Paradoxically, the success of European integration has now helped decontaminate nationalism, making it "safe" to fly the flag again while national electorates have rejected the perceived over-centralisation of power in Brussels. French, Dutch and Irish voters voted against the EU's reform treaties with no fear of negative consequences. The financial crisis has also highlighted the primacy of nation states. As they bail out banks and pump money into their economies, national governments have rarely seemed so necessary. Who said that the EU and globalisation had rendered them irrelevant?
But how will Europe react to the rise of national sentiment during this increasingly severe downturn? In Brussels, the belief is that the EU will simply evolve to reflect the new realities, leading to more pragmatic co-operation between member states. The fear is that escalating competition between national interests will encourage protectionist instincts, jeopardising the European ideal.
Two significant developments this year have highlighted how fast Europe's political landscape is changing: the French presidency of the EU, which some hail as a new model of running Europe; and the further "normalisation" of Germany.
Nicolas Sarkozy, France's president, has boasted of putting his country back at the head of the EU. His active response to the Russia-Georgia conflict and the financial crisis certainly injected fresh dynamism into the EU leadership. Never mind the institutional niceties, just focus on results, has been the refrain of France's six-month EU presidency.
Mr Sarkozy, though, has a very Gaullist conception of Europe: a strong Europe run by the big national governments, with EU institutions playing only a supporting role. Charles de Gaulle argued that Europe could act as France's Archimedes' lever, multiplying the country's influence in the world. Mr Sarkozy appears to share that view.
Partly in reaction to this approach, Germany has been rediscovering its own national voice within Europe. Dismayed by the EU's failure to adopt institutional reform and irritated by Mr Sarkozy's impulsive ways, Berlin has been drawing an increasing distinction between German and European interests, most notably over policy towards Russia. If European institutions no longer intermediate disputes effectively, then Germany must become more assertive in promoting its own state interests directly. Angela Merkel, Germany's chancellor, has turned into Frau Nein.
Jan Techau, a Europe expert at the German Council on Foreign Relations, says that Germany's postwar Bonn consensus that projected the country's national dreams on to Europe has shattered during the past few years. "Germans have lost faith in their ersatz religion of Europe," he says. "Nobody would now automatically say that what is good for Europe is good for Germany. Europe is perceived in a more instrumentalist way."

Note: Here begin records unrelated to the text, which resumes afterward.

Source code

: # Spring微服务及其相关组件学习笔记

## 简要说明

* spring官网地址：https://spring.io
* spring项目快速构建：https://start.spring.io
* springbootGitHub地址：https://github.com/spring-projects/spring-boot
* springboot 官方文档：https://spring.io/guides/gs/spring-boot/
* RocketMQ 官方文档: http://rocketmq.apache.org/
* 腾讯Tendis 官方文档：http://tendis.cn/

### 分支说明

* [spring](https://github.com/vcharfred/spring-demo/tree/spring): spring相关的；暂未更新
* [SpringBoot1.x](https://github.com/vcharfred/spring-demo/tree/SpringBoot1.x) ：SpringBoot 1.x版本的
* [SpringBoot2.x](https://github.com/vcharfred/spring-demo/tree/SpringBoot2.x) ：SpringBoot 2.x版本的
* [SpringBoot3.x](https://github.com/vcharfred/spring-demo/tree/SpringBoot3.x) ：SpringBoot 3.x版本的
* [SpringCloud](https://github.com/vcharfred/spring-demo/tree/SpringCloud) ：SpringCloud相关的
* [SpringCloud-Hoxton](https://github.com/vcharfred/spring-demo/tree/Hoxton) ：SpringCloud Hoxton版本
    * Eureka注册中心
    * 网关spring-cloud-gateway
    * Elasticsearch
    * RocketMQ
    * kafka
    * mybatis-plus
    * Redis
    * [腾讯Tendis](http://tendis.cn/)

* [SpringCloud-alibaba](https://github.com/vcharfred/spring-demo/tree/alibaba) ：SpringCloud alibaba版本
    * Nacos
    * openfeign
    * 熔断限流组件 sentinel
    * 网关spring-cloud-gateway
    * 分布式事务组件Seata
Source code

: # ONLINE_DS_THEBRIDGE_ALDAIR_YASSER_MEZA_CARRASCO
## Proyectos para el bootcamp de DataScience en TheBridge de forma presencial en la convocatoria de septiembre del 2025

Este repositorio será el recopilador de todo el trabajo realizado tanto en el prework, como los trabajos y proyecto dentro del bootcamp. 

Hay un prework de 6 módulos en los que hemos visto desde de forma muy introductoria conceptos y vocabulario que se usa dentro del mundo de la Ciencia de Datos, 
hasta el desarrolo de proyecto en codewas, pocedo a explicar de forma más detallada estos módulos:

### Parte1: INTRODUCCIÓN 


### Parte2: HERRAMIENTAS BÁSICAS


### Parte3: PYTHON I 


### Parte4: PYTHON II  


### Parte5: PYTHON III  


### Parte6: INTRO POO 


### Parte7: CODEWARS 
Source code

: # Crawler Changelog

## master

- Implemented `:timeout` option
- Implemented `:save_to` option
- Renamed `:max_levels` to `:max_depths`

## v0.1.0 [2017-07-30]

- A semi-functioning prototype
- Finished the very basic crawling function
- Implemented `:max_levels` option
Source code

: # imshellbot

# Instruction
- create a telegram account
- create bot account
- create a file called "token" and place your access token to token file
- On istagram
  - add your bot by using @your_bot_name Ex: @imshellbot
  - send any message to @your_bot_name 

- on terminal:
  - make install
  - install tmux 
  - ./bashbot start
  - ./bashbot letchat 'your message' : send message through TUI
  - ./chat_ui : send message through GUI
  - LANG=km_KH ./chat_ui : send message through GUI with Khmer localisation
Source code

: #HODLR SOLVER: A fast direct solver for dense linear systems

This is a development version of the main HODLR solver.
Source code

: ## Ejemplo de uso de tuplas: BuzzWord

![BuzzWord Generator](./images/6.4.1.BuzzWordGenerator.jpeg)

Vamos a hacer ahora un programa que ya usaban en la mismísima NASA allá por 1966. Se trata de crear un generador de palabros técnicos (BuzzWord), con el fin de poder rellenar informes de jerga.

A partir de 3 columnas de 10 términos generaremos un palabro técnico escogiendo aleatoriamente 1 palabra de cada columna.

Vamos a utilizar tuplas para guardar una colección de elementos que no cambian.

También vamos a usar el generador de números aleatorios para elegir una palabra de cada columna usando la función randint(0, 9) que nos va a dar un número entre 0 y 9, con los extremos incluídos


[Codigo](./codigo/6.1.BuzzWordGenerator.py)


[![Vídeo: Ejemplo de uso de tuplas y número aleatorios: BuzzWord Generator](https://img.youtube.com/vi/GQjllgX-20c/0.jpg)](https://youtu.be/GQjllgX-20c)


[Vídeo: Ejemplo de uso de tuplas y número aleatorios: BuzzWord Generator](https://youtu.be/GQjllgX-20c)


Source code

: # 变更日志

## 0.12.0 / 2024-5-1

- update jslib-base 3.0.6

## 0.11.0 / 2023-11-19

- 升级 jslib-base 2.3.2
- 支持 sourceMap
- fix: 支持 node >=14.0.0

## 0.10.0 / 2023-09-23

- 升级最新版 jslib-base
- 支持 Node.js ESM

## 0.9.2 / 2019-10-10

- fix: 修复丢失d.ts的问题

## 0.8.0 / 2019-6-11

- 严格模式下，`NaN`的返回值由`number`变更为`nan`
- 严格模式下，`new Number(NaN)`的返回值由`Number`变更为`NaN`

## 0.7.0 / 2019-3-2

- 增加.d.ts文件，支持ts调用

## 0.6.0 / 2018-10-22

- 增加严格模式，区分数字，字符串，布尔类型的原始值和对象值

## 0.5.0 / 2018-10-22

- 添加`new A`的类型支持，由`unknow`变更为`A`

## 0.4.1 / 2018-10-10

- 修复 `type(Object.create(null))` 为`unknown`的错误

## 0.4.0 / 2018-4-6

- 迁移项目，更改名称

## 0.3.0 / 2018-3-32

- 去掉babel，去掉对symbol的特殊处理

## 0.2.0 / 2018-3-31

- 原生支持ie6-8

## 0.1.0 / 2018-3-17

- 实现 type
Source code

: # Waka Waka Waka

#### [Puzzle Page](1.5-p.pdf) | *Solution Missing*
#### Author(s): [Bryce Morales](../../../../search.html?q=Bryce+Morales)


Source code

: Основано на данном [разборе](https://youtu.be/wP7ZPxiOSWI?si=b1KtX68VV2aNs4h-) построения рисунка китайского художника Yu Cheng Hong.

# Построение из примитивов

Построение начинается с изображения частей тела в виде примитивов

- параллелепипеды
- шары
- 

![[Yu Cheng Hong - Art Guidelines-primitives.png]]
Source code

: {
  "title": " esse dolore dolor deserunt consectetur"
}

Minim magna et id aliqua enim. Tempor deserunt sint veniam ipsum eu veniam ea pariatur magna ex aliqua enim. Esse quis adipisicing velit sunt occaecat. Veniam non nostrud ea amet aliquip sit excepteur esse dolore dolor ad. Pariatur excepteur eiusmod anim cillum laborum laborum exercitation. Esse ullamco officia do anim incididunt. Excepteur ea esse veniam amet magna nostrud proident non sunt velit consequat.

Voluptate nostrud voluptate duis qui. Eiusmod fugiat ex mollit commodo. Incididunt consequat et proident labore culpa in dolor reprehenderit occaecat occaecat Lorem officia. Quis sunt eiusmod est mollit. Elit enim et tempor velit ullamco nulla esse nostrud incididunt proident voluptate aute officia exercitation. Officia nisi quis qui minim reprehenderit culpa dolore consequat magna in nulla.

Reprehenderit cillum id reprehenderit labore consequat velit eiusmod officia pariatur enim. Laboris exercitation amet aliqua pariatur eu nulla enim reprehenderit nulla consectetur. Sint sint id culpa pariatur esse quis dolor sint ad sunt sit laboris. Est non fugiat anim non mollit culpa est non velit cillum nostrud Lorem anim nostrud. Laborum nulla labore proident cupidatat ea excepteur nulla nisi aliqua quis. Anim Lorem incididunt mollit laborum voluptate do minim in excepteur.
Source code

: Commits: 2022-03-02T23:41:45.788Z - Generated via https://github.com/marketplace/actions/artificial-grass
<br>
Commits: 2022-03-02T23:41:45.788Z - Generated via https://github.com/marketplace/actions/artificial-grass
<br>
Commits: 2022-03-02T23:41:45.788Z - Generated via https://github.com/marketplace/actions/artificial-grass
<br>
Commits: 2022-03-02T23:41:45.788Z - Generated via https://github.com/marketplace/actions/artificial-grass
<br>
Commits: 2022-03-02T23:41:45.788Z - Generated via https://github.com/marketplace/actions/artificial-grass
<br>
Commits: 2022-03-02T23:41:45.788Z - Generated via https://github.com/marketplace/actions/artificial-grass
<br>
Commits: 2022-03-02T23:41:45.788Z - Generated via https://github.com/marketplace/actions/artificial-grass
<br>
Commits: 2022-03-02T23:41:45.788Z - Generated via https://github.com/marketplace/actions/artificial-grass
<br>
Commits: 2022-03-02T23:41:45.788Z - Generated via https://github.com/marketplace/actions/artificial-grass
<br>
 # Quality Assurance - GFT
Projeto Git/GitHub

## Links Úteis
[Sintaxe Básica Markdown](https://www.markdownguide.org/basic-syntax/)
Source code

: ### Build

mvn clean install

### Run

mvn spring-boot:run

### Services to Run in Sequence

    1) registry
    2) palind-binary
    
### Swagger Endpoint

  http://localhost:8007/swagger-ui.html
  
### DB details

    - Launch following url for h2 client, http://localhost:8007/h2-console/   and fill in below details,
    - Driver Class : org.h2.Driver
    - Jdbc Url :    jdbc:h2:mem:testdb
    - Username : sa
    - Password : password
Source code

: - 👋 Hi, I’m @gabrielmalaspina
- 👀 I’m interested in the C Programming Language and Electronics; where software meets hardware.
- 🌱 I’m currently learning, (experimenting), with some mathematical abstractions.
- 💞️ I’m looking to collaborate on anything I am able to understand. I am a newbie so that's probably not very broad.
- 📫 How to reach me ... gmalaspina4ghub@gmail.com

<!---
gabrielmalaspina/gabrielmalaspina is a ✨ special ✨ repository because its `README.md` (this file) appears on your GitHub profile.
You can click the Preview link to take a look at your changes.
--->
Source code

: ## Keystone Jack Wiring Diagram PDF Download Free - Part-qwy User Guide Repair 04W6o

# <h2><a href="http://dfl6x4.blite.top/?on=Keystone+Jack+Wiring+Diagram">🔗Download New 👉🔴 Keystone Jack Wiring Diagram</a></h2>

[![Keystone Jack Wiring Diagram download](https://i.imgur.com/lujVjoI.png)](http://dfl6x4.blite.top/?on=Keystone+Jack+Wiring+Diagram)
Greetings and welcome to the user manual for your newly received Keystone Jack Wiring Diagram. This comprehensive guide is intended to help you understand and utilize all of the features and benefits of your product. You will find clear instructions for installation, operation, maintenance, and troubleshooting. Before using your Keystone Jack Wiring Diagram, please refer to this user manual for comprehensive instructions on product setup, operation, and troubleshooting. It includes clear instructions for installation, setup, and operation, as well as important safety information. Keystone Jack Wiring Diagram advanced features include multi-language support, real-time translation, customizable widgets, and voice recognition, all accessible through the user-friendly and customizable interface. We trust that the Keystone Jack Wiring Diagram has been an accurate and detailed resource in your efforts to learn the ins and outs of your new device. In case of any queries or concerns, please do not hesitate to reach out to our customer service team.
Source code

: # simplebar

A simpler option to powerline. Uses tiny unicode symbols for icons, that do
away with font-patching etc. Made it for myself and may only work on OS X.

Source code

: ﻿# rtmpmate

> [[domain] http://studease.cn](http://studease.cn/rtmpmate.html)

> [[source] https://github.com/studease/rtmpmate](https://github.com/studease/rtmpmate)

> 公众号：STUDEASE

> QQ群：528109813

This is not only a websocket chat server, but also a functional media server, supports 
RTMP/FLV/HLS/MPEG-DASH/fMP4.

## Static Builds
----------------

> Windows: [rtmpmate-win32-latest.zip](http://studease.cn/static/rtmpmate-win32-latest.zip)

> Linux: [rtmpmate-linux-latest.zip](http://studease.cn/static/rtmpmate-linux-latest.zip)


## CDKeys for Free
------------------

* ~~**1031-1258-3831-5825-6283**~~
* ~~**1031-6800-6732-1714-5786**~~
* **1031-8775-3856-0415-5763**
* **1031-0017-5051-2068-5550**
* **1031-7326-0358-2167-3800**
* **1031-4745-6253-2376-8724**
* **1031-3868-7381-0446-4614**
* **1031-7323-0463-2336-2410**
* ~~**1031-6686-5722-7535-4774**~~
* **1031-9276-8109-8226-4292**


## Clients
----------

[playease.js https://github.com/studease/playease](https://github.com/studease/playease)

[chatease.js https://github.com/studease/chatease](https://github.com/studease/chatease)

In this sense, Germany is simply behaving like other big member states, such as France and the UK, having largely abandoned hopes of European federalism. To some, this transformation of European politics is both welcome and healthy. The EU is becoming a community of nation states that co-operate solely on issues that they cannot address alone.
Yet there are limits and dangers in this approach. Can Mr Sarkozy's EU leadership model outlast France's presidency? Will the smaller EU member states revolt against the overweening bigger countries? Many of the EU's most important policies - including monetary, trade and competition - depend on an integrated approach, not just a co-operative one.
Mario Monti, the former EU commissioner, argues that inter-state integration is Europe's main competitive advantage in a globalised world, perhaps its only one.
There is also a danger that economic crisis will provoke far uglier forms of nationalism. It would be comforting to think that the good sense of voters will restrain these forces. But any complacency should be shattered by reading Stefan Zweig's chilling autobiography, The World of Yesterday , written in 1942. The Austrian author describes how the golden age of security that accompanied the first wave of globalisation rapidly descended into the barbarism of two world wars.
"There was as little belief in the possibility of wars between the peoples of Europe as there was in witches and ghosts," Zweig wrote of pre-1914 Vienna. "Our fathers honestly believed that the divergences and boundaries between nations and sects would gradually melt away into a common humanity . . . Now that the great storm has long since smashed it, we finally know that the world of security was naught but a castle of dreams; my parents lived in it as if it had been a house of stone."